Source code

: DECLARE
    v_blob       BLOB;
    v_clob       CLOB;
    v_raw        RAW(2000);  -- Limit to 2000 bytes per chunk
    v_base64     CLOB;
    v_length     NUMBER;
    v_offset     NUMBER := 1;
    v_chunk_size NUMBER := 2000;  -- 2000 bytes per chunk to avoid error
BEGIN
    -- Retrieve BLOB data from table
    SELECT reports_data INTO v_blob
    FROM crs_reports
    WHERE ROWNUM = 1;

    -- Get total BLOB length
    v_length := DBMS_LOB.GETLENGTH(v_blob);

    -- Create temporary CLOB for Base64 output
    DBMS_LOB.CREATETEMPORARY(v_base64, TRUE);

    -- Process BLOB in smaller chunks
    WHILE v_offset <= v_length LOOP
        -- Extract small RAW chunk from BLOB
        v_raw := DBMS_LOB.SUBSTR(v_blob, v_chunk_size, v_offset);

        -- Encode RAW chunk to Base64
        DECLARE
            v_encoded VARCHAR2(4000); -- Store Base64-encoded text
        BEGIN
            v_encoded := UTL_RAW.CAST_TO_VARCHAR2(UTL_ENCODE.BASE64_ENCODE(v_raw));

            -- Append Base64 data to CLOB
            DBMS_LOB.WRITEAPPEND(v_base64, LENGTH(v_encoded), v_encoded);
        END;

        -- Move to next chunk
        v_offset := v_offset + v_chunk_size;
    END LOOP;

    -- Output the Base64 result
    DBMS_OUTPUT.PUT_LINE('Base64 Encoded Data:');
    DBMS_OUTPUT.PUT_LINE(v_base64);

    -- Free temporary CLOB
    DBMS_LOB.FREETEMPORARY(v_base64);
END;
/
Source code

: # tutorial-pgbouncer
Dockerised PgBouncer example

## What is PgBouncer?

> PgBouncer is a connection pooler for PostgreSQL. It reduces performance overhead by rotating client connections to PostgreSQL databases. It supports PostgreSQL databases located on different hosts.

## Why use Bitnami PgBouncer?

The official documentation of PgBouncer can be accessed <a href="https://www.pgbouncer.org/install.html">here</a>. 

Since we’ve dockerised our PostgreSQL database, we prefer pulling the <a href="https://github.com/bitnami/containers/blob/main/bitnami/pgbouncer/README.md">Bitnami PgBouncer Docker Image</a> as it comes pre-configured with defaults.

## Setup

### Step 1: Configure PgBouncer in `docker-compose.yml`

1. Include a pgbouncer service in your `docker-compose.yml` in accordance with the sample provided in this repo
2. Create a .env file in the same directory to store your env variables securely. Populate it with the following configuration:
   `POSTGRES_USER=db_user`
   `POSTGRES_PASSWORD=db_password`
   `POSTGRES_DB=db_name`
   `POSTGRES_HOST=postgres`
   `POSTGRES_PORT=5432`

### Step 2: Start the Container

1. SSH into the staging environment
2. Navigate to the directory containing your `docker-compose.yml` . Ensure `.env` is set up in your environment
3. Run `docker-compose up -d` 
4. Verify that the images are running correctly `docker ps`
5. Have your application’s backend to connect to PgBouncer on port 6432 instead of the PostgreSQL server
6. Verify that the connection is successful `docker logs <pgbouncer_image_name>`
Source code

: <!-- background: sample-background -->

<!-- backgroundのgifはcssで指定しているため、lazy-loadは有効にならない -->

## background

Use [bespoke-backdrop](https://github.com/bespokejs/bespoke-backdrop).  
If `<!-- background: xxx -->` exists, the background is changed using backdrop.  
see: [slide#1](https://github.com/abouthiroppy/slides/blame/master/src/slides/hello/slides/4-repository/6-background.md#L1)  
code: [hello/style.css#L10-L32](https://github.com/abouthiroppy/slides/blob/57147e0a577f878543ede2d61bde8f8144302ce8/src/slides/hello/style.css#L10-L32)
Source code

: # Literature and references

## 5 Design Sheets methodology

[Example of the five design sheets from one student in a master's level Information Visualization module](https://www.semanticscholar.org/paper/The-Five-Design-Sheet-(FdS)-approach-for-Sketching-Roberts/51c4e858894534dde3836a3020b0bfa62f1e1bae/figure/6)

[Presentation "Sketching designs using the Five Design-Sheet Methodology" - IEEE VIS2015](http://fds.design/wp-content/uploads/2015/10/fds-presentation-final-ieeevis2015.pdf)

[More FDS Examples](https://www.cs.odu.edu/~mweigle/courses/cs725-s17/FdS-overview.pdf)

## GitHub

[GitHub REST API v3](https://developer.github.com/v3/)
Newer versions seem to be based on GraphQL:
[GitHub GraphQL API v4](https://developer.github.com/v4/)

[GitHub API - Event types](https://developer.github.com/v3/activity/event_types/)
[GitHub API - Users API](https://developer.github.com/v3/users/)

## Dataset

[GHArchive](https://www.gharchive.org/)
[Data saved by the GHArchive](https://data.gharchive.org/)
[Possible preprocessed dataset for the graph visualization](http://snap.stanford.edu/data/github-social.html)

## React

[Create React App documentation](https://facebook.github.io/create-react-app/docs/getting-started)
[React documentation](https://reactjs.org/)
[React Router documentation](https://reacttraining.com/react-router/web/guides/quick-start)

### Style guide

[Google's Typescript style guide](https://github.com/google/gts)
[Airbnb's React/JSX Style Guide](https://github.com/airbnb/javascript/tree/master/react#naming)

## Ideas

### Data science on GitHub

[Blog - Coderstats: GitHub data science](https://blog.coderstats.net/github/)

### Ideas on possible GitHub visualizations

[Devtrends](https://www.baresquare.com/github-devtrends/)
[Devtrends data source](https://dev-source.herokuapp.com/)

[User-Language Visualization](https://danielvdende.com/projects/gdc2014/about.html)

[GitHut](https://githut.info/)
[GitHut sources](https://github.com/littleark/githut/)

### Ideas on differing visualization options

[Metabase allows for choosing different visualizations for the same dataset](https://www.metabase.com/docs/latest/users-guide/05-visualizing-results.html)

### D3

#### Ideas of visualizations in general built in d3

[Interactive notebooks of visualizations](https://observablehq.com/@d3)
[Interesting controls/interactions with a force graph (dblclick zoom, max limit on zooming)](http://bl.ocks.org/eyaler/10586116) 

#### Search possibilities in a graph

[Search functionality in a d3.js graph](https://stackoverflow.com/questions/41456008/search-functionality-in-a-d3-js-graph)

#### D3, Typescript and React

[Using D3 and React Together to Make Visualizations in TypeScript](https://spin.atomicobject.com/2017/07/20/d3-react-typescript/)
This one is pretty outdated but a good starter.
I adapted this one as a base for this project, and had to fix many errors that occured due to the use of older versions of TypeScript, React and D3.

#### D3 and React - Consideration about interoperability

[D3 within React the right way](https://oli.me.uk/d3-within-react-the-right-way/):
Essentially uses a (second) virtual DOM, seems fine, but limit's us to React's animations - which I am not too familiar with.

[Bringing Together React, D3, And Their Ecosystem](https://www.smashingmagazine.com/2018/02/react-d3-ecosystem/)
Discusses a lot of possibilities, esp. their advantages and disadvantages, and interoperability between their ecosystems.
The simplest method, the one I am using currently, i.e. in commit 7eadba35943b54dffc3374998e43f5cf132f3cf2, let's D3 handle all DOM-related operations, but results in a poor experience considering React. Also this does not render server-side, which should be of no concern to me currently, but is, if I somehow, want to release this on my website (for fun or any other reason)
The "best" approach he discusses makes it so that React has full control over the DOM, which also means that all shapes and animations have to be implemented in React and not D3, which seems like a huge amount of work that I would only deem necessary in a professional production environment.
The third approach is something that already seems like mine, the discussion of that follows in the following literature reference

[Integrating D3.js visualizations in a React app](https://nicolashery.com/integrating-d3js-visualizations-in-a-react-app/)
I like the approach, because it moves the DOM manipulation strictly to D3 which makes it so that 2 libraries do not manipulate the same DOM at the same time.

☆ ☆ ☆ ☆ ☆

Return, with no change at all, every line in the entries above from the line containing "[Possible preprocessed dataset" through the line containing "[React documentation](https://reactjs.org/)".

## Final answer
[Possible preprocessed dataset for the graph visualization](http://snap.stanford.edu/data/github-social.html)

## React

[Create React App documentation](https://facebook.github.io/create-react-app/docs/getting-started)
[React documentation](https://reactjs.org/)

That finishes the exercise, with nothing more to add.